__INSTRUCTIONS TO FOLLOW__. The pictures are to be omitted when the entries are reproduced exactly.

** Opening DATA TO EXAMINE block **

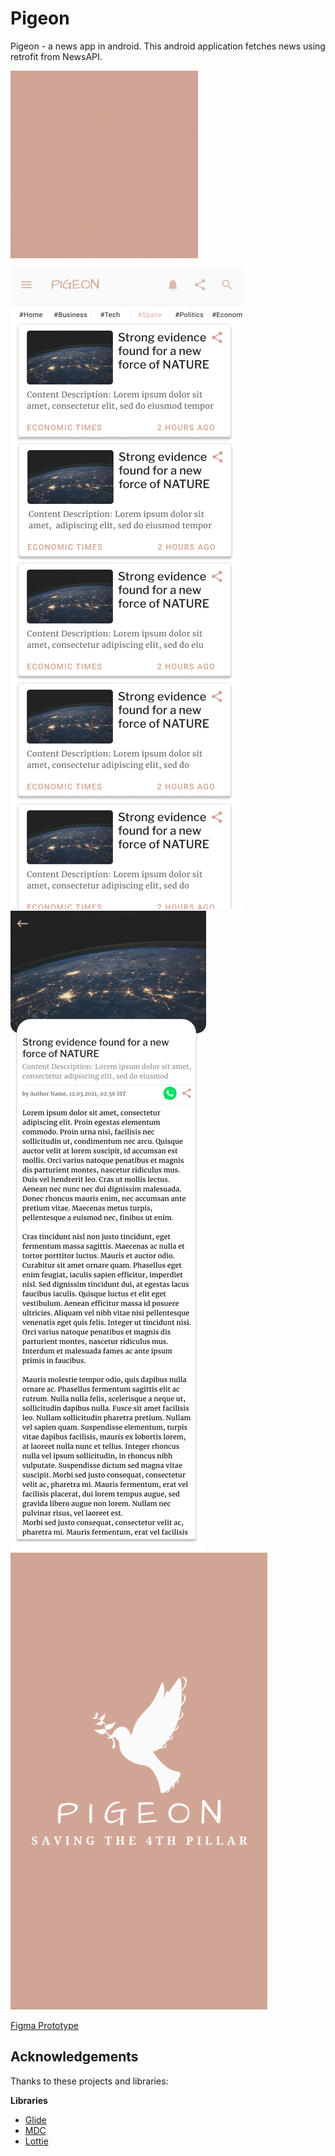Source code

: # Pigeon
Pigeon - a news app in android. This android application fetches news using retrofit from NewsAPI.

<img src="https://github.com/PriyabrataNaskar/Pigeon/blob/master/app/src/main/res/raw/pigeon_splash_image.gif" alt="Pigeon Logo" width="300"/>

![HOME PAGE](https://github.com/PriyabrataNaskar/Pigeon/blob/master/screenshot/Home%20Page%20(Horizontal).png)
![News Page](https://github.com/PriyabrataNaskar/Pigeon/blob/master/screenshot/News%20Detail%20Page%20(Horizontal)%20(1).png)
![Splash Screen](https://github.com/PriyabrataNaskar/Pigeon/blob/master/screenshot/Splash%20Screen.png)

[Figma Prototype](https://www.figma.com/proto/s0UUXrsQc1PdUmgHdAdGTR/News-App?node-id=0%3A1&scaling=scale-down&page-id=0%3A1&starting-point-node-id=84%3A7)

## Acknowledgements

Thanks to these projects and libraries:

**Libraries**

- [Glide](https://github.com/bumptech/glide)
- [MDC](https://material.io/develop/android/docs/getting-started)
- [Lottie](https://github.com/airbnb/lottie-android)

** Closing DATA TO EXAMINE block **

__THE COMPLETED TASK__.
Source code

: # Pigeon
Pigeon - a news app in android. This android application fetches news using retrofit from NewsAPI.

<img src="https://github.com/PriyabrataNaskar/Pigeon/blob/master/app/src/main/res/raw/pigeon_splash_image.gif" alt="Pigeon Logo" width="300"/>

![HOME PAGE](https://github.com/PriyabrataNaskar/Pigeon/blob/master/screenshot/Home%20Page%20(Horizontal).png)
![News Page](https://github.com/PriyabrataNaskar/Pigeon/blob/master/screenshot/News%20Detail%20Page%20(Horizontal)%20(1).png)
![Splash Screen](https://github.com/PriyabrataNaskar/Pigeon/blob/master/screenshot/Splash%20Screen.png)

[Figma Prototype](https://www.figma.com/proto/s0UUXrsQc1PdUmgHdAdGTR/News-App?node-id=0%3A1&scaling=scale-down&page-id=0%3A1&starting-point-node-id=84%3A7)

## Acknowledgements

Thanks to these projects and libraries:

**Libraries**

- [Glide](https://github.com/bumptech/glide)
- [MDC](https://material.io/develop/android/docs/getting-started)
- [Lottie](https://github.com/airbnb/lottie-android)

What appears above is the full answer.